The visual stimuli for training the VAMs were built with the collaboration of experts. They consist of videos of about 6 s each, where each frame has spatial resolution of 1920 \(\times\) 1080 pixels. In each video the computer screen was divided into two parts: one with biological movements, which presents the children’s interactions with each other, and another with geometric movements, which presents fractal movements.

Three videos with biological movements and three with geometric movements were combined, composing nine videos displayed sequentially, with total time of 54 s. Figure 3 presents some frames of the stimuli. The order and position of figures with biological and geometric movements are changed throughout the video in order to avoid conditioning of the subjects.

Figure 3
figure 3

Example of frames of the video used as visual stimuli for training the Visual Attention Models (this figure was built in XPaint version 2.9.10- https://directory.fsf.org/wiki/Xpaint27).

Protocol

A data acquisition protocol was defined, composed of three steps: participant positioning, equipment calibration and data acquisition.

In the first step, the subject was seated at a distance between 50 and 70 cm from the eye tracking monitor.

With the subject in a suitable position, a five-point eye tracking calibration was used. It shows an animated image at five different points on the screen. The subject was asked to follow the image with his/her gaze. Thus, the eye tracking device was able to recognize the eye position. In case of failure, the calibration was repeated. In case of a second failure, the subject was excluded from the experiment.
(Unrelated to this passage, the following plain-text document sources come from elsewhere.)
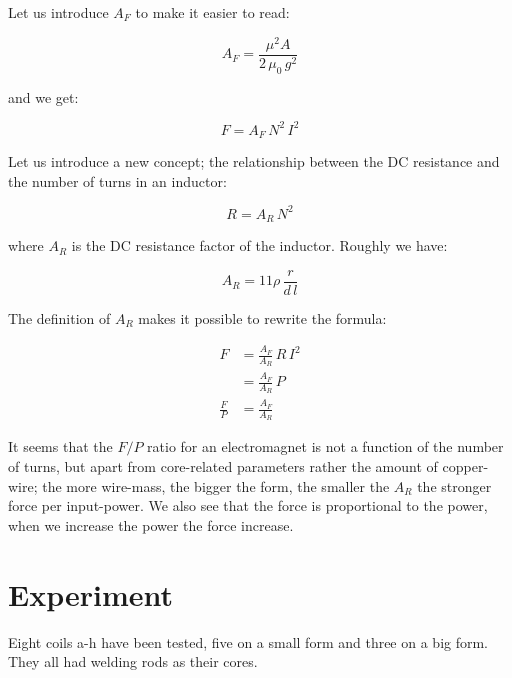 \documentclass[]{elementary-physics}
\begin{document}


Let us introduce $A_F$ to make it easier to read:

\begin{equation}
A_F = \frac{\mu^2 A}{2 \, \mu_0 \, g^2}
\end{equation}

and we get:

\begin{equation}
F = A_F \, N^2 \, I^2
\end{equation}

Let us introduce a new concept; the relationship between the DC resistance and the number of turns in an inductor:

\begin{equation}
R = A_R \, N^2
\end{equation}

where $A_R$ is the DC resistance factor of the inductor.
Roughly we have:

\begin{equation}
A_R = 11 \rho \, \frac{r}{d \, l}
\end{equation}

The definition of $A_R$ makes it possible to rewrite the formula:

\begin{subequations}
\begin{align}
F &= \frac{A_F}{A_R} \, R \, I^2 \\
&= \frac{A_F}{A_R} \, P \\
\frac{F}{P} &= \frac{A_F}{A_R}
\end{align}
\end{subequations}

It seems that the $F/P$ ratio for an electromagnet is not a function of the number of turns, but apart from core-related parameters rather the amount of copper-wire; the more wire-mass, the bigger the form, the smaller the $A_R$ the stronger force per input-power. We also see that the force is proportional to the power, when we increase the power the force increase.

\pagebreak

\section{Experiment}

Eight coils a-h have been tested, five on a small form and three on a big form.
They all had welding rods as their cores.
\end{document}

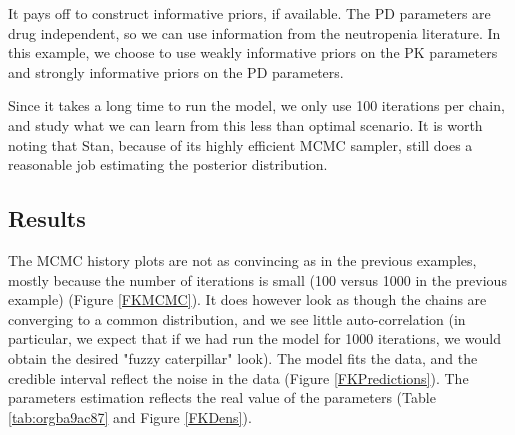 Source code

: \documentclass[11pt, reqno, oneside]{amsbook}
\numberwithin{equation}{chapter}
\numberwithin{figure}{chapter}
\numberwithin{table}{chapter}
\theoremstyle{remark}
\begin{document}
It pays off to construct informative priors, if available.
The PD parameters are drug independent,
so we can use information from the neutropenia literature. In this
example, we choose to use weakly informative priors on the PK
parameters and strongly informative priors on the PD parameters. 

Since it takes a long time to run the model, we only use 100
iterations per chain, and study what we can learn from this less than
optimal scenario. It is worth noting that Stan, because of its highly
efficient MCMC sampler, still does a reasonable job estimating the
posterior distribution.

\subsection{Results}
\label{sec:org1900ccc}
The MCMC history plots are not as convincing
as in the previous examples, mostly because the number of iterations
is small (100 versus 1000 in the previous example) (Figure \ref{FKMCMC}). It does however look as though the chains are converging
to a common distribution, and we see little auto-correlation (in
particular, we expect that if we had run the model for 1000
iterations, we would obtain the desired "fuzzy caterpillar"
look). The model fits the data, and the credible interval reflect the
noise in the data (Figure \ref{FKPredictions}). The parameters
estimation reflects the real value of the parameters (Table \ref{tab:orgba9ac87} and Figure \ref{FKDens}).
\end{document}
The acquisition was started after the calibration. During the entire session, an expert or caregiver was responsible for ensuring that the subject would remain seated and with his attention on the screen. Depending on the subject’s height it was necessary to sit him/her on the lap of an adult. In these cases, the adult used a blindfold in order to avoid influencing the signals acquired. All selected subjects had more than 80% of the total video time captured by the eye tracking equipment.

Proposed method

The next subsections detail each step of the method presented in Fig. 2.

VAM learning phase

This section describes how the ASD and TD VAMs were learned. Each model is a binary classifier that given a pixel, with a set of features, it will output if this pixel will be fixed by the subject of a specific group or not.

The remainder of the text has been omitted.